The gameplay is also very simple. You access memories which serve as locations to search around, of which there are three, all of them very small, in order to piece together what’s happened and why an emergency alarm seems to have been triggered. In practice this amounts to walking around small locations pressing X and zooming in on things to trigger the next part of the memory. This is all well and good when you can make the jump to what should be happening next but when you get stumped it quickly becomes an infuriating exercise in pressing against and zooming in on everything. I realise these are all criticisms that you could aim at the very well received PT, but, the fact is that PT was cleverer, harder, scarier and cost nothing at all to play.

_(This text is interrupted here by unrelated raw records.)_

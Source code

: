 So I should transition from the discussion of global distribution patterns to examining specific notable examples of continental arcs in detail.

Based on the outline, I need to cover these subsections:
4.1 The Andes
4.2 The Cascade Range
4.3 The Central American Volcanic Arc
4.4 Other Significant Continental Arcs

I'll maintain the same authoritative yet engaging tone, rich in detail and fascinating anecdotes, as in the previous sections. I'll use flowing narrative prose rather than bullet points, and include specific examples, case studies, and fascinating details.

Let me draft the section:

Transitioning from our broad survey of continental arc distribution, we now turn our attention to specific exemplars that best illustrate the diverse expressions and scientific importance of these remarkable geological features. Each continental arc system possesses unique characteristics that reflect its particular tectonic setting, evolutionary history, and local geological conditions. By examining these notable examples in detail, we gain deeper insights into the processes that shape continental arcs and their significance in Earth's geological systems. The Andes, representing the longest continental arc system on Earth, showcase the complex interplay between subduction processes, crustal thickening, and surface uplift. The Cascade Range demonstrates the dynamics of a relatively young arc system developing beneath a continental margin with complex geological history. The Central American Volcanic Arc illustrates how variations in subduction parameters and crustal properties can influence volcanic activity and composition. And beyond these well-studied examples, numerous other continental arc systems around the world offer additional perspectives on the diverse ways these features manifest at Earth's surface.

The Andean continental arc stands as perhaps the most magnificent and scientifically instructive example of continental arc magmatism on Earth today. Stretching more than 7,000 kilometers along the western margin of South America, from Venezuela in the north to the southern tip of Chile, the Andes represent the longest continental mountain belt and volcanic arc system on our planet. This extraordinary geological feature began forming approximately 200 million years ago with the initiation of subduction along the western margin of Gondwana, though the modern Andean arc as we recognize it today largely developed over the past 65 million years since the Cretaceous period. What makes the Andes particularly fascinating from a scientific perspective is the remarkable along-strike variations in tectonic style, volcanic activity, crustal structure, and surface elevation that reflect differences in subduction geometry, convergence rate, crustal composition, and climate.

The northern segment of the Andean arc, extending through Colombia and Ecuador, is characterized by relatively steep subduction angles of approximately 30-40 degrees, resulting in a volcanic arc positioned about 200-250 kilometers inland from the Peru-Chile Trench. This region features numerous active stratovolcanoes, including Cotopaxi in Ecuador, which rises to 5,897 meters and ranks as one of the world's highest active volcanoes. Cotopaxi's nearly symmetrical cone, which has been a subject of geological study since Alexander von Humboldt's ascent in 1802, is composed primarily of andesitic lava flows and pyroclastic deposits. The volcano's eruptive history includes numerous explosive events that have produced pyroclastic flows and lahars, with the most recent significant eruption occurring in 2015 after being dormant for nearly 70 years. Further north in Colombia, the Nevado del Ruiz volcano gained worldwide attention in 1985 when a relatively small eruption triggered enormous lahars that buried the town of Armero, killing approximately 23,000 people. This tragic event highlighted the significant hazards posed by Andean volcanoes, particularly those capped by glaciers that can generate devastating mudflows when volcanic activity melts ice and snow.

I want to say Asemblance is an interesting little game, a clever opener for a new series, worth the small price tag. But as clever as it wants you to think it is, there’s no getting over the fact that the reality of what you have here is very little and as much as future episodes may or may not deliver, the here and now of Asemblance leaves you with more questions than answers, and not in the way Nilo intended.

Review code provided by publisher.

Looks and sounds great
Interesting premise
One or two slightly unsettling moments


Very short
Unsatisfying “endings”
Promises way more than it delivers

Editor Rating
Our Score


In Short

The here and now of Asemblance leaves you with more questions than answers, and not in the way Nilo intended.